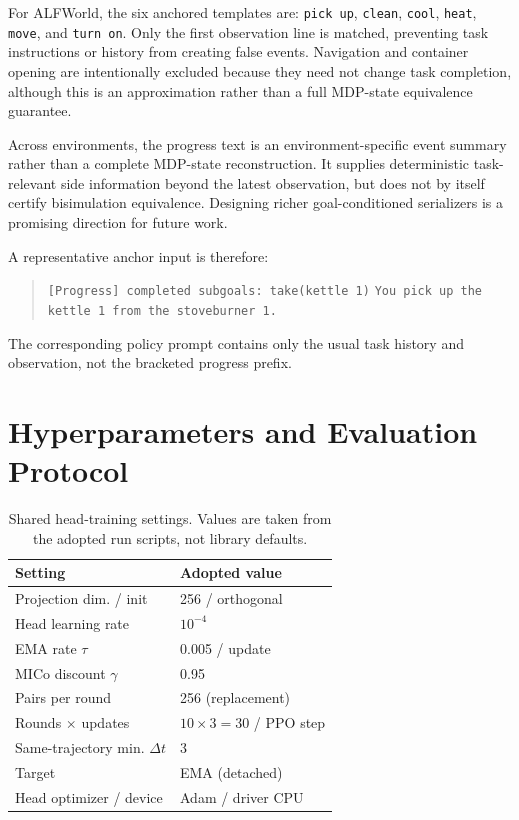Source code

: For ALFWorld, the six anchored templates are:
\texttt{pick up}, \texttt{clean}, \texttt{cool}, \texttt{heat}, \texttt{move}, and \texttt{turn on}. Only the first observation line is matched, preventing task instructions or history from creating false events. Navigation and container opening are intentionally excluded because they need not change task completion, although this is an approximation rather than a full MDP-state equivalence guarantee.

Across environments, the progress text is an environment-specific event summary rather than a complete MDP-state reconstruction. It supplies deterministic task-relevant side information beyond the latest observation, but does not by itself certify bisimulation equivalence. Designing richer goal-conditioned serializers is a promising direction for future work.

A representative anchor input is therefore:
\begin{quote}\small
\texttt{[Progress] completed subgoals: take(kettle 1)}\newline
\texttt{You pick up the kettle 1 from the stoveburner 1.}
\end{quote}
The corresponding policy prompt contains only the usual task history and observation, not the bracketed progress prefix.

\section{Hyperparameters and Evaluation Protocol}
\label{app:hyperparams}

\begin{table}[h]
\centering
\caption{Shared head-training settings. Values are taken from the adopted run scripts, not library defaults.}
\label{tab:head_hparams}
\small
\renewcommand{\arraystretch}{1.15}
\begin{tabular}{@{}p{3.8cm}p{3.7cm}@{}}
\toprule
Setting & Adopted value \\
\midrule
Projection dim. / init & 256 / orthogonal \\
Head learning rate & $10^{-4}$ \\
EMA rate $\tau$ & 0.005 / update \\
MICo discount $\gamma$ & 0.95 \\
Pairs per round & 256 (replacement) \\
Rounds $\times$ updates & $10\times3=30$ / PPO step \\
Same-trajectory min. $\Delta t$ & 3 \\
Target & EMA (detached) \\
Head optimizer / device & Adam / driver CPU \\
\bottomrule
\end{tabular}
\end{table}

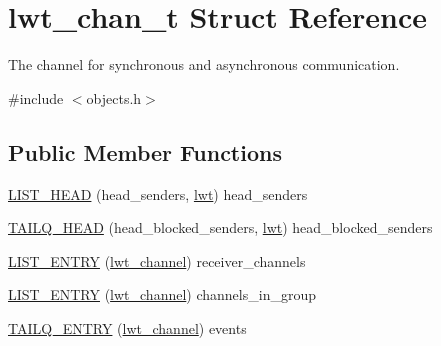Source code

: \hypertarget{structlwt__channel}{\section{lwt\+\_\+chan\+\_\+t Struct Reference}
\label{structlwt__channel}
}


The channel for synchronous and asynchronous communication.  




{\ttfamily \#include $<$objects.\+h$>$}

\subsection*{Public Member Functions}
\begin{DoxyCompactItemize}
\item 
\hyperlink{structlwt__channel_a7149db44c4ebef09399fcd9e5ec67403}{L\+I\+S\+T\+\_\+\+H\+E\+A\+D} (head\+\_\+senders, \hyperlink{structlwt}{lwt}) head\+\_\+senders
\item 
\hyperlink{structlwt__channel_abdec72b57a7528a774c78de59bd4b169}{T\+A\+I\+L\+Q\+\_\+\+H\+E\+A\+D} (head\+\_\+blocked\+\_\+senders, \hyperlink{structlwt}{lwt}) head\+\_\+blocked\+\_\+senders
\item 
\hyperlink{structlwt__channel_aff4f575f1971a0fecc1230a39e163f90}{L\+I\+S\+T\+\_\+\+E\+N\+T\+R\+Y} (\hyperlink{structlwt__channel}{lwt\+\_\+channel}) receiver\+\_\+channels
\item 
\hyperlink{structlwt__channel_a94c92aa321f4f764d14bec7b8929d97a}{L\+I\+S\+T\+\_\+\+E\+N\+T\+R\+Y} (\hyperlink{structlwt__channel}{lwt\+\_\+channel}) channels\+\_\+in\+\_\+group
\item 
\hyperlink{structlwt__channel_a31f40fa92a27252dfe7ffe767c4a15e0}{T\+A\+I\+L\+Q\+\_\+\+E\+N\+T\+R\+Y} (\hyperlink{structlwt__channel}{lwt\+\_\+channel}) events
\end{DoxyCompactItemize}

* What is required *
The result should be every entry, word for word, and no pictures.

* Response area *
Source code

: For ALFWorld, the six anchored templates are:
\texttt{pick up}, \texttt{clean}, \texttt{cool}, \texttt{heat}, \texttt{move}, and \texttt{turn on}. Only the first observation line is matched, preventing task instructions or history from creating false events. Navigation and container opening are intentionally excluded because they need not change task completion, although this is an approximation rather than a full MDP-state equivalence guarantee.

Across environments, the progress text is an environment-specific event summary rather than a complete MDP-state reconstruction. It supplies deterministic task-relevant side information beyond the latest observation, but does not by itself certify bisimulation equivalence. Designing richer goal-conditioned serializers is a promising direction for future work.

A representative anchor input is therefore:
\begin{quote}\small
\texttt{[Progress] completed subgoals: take(kettle 1)}\newline
\texttt{You pick up the kettle 1 from the stoveburner 1.}
\end{quote}
The corresponding policy prompt contains only the usual task history and observation, not the bracketed progress prefix.

\section{Hyperparameters and Evaluation Protocol}
\label{app:hyperparams}

\begin{table}[h]
\centering
\caption{Shared head-training settings. Values are taken from the adopted run scripts, not library defaults.}
\label{tab:head_hparams}
\small
\renewcommand{\arraystretch}{1.15}
\begin{tabular}{@{}p{3.8cm}p{3.7cm}@{}}
\toprule
Setting & Adopted value \\
\midrule
Projection dim. / init & 256 / orthogonal \\
Head learning rate & $10^{-4}$ \\
EMA rate $\tau$ & 0.005 / update \\
MICo discount $\gamma$ & 0.95 \\
Pairs per round & 256 (replacement) \\
Rounds $\times$ updates & $10\times3=30$ / PPO step \\
Same-trajectory min. $\Delta t$ & 3 \\
Target & EMA (detached) \\
Head optimizer / device & Adam / driver CPU \\
\bottomrule
\end{tabular}
\end{table}

Source code

: \hypertarget{structlwt__channel}{\section{lwt\+\_\+chan\+\_\+t Struct Reference}
\label{structlwt__channel}
}


The channel for synchronous and asynchronous communication.  




{\ttfamily \#include $<$objects.\+h$>$}

\subsection*{Public Member Functions}
\begin{DoxyCompactItemize}
\item 
\hyperlink{structlwt__channel_a7149db44c4ebef09399fcd9e5ec67403}{L\+I\+S\+T\+\_\+\+H\+E\+A\+D} (head\+\_\+senders, \hyperlink{structlwt}{lwt}) head\+\_\+senders
\item 
\hyperlink{structlwt__channel_abdec72b57a7528a774c78de59bd4b169}{T\+A\+I\+L\+Q\+\_\+\+H\+E\+A\+D} (head\+\_\+blocked\+\_\+senders, \hyperlink{structlwt}{lwt}) head\+\_\+blocked\+\_\+senders
\item 
\hyperlink{structlwt__channel_aff4f575f1971a0fecc1230a39e163f90}{L\+I\+S\+T\+\_\+\+E\+N\+T\+R\+Y} (\hyperlink{structlwt__channel}{lwt\+\_\+channel}) receiver\+\_\+channels
\item 
\hyperlink{structlwt__channel_a94c92aa321f4f764d14bec7b8929d97a}{L\+I\+S\+T\+\_\+\+E\+N\+T\+R\+Y} (\hyperlink{structlwt__channel}{lwt\+\_\+channel}) channels\+\_\+in\+\_\+group
\item 
\hyperlink{structlwt__channel_a31f40fa92a27252dfe7ffe767c4a15e0}{T\+A\+I\+L\+Q\+\_\+\+E\+N\+T\+R\+Y} (\hyperlink{structlwt__channel}{lwt\+\_\+channel}) events
\end{DoxyCompactItemize}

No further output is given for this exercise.